TASK OBJECTIVE:
Output the listing below in full, exactly as written.

RECORDS FOR THIS TASK:
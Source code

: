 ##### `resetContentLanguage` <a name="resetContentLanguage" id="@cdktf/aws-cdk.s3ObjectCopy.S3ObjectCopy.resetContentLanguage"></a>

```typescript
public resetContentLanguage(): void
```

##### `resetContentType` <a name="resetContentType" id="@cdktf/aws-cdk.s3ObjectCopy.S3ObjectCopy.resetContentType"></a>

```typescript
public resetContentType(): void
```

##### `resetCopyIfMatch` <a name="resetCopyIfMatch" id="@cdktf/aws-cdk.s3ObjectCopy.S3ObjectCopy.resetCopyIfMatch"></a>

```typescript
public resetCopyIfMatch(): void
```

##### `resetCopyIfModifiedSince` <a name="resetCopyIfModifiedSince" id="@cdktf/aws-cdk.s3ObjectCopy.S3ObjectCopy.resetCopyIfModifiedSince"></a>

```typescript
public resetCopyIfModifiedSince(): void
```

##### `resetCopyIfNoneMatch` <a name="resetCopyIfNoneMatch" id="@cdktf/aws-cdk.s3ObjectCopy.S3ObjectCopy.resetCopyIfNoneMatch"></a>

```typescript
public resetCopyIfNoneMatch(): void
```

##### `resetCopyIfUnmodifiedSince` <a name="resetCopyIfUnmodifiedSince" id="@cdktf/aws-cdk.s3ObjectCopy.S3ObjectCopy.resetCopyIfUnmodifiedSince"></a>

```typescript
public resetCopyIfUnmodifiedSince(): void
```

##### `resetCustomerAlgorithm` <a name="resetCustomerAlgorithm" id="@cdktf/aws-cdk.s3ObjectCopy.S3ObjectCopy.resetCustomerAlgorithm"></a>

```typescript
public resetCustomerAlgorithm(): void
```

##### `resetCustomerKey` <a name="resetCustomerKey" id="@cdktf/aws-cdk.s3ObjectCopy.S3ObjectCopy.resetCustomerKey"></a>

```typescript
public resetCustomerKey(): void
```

WRITTEN ANSWER:
Source code

: ##### `resetContentLanguage` <a name="resetContentLanguage" id="@cdktf/aws-cdk.s3ObjectCopy.S3ObjectCopy.resetContentLanguage"></a>

```typescript
public resetContentLanguage(): void
```

##### `resetContentType` <a name="resetContentType" id="@cdktf/aws-cdk.s3ObjectCopy.S3ObjectCopy.resetContentType"></a>

```typescript
public resetContentType(): void
```

##### `resetCopyIfMatch` <a name="resetCopyIfMatch" id="@cdktf/aws-cdk.s3ObjectCopy.S3ObjectCopy.resetCopyIfMatch"></a>

```typescript
public resetCopyIfMatch(): void
```

##### `resetCopyIfModifiedSince` <a name="resetCopyIfModifiedSince" id="@cdktf/aws-cdk.s3ObjectCopy.S3ObjectCopy.resetCopyIfModifiedSince"></a>

```typescript
public resetCopyIfModifiedSince(): void
```

##### `resetCopyIfNoneMatch` <a name="resetCopyIfNoneMatch" id="@cdktf/aws-cdk.s3ObjectCopy.S3ObjectCopy.resetCopyIfNoneMatch"></a>

```typescript
public resetCopyIfNoneMatch(): void
```

##### `resetCopyIfUnmodifiedSince` <a name="resetCopyIfUnmodifiedSince" id="@cdktf/aws-cdk.s3ObjectCopy.S3ObjectCopy.resetCopyIfUnmodifiedSince"></a>

```typescript
public resetCopyIfUnmodifiedSince(): void
```

##### `resetCustomerAlgorithm` <a name="resetCustomerAlgorithm" id="@cdktf/aws-cdk.s3ObjectCopy.S3ObjectCopy.resetCustomerAlgorithm"></a>

```typescript
public resetCustomerAlgorithm(): void
```

##### `resetCustomerKey` <a name="resetCustomerKey" id="@cdktf/aws-cdk.s3ObjectCopy.S3ObjectCopy.resetCustomerKey"></a>

```typescript
public resetCustomerKey(): void
```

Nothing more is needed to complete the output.